3 janvier 2024 à 19h03

Les Ukrainien·nes ont appris à redouter les dates symboliques. Fêtes religieuses, journées de commémoration historique : depuis l’invasion du pays à grande échelle par la Russie en février 2022, elles semblent être devenues des moments privilégiés par l’exécutif russe pour lancer des attaques d’ampleur.

Voilà un an, fin 2022, la Saint-Sylvestre avait été marquée par des attaques de drones kamikazes sur huit régions ukrainiennes, causant quatre morts et 50 blessés selon les autorités de Kyiv. En mai 2023, la capitale ukrainienne a essuyé une vague particulièrement importante de raids aériens le jour où elle célébrait l’anniversaire de la fondation de la ville, le 28 du mois. À la fin novembre 2023, la ville connaissait une autre attaque importante le jour de la commémoration de l’Holodomor, la grande famine provoquée dans le pays par le pouvoir soviétique en 1932 et 1933.

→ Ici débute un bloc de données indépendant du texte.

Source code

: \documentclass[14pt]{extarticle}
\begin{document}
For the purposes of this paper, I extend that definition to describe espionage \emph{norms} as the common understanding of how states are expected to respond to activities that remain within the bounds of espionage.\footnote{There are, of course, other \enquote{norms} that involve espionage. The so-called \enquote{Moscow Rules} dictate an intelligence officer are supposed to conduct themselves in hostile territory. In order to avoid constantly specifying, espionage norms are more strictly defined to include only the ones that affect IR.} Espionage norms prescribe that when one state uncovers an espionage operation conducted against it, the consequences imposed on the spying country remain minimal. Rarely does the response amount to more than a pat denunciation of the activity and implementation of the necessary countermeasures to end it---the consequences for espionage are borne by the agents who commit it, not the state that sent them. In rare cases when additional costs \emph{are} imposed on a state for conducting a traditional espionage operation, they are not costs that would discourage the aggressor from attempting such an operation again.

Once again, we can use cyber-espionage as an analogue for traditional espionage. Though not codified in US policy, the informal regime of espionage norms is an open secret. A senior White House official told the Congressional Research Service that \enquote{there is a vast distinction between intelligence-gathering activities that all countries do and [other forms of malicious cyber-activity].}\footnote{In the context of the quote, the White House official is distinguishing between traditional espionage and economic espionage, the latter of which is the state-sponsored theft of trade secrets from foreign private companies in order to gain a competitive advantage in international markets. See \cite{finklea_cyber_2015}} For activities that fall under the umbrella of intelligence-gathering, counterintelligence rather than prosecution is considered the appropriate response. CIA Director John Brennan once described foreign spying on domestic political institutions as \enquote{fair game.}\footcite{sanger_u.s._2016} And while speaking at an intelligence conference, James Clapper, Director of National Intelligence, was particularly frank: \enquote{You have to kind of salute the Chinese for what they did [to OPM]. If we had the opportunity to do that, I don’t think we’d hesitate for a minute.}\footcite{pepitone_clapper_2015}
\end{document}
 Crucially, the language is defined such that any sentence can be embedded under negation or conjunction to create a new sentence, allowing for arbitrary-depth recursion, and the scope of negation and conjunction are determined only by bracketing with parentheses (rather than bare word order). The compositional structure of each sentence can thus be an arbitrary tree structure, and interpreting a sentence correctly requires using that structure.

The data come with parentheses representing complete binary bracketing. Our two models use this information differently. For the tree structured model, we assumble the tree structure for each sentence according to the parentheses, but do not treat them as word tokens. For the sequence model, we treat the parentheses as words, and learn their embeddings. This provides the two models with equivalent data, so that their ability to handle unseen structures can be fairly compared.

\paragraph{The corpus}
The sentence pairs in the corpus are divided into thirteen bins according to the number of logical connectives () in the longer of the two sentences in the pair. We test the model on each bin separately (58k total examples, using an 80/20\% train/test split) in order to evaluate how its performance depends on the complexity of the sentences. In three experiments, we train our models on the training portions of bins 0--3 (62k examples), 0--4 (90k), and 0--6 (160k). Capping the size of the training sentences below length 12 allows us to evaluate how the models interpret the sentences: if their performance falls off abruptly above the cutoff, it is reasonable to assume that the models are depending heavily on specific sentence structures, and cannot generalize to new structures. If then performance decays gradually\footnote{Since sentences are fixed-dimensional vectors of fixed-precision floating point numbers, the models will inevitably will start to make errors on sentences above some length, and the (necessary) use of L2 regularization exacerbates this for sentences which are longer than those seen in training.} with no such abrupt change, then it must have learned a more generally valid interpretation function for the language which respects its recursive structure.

En réalité, les forces russes mènent des attaques de missiles et de drones presque chaque jour, y compris à des dates sans connotation symbolique particulière. Mais il n’empêche : dans ce contexte, beaucoup d’Ukrainien·nes redoutaient l’approche des fêtes de la fin d’année 2023.« Est-ce que cette année, ils voudront attaquer la nuit de Noël ? », s’interrogeaient ainsi plusieurs habitant·es de la capitale, début décembre. Certains avaient choisi de reporter les sorties de Noël traditionnellement prisées des Kyiviens – au théâtre ou à l’opéra – pour cette raison.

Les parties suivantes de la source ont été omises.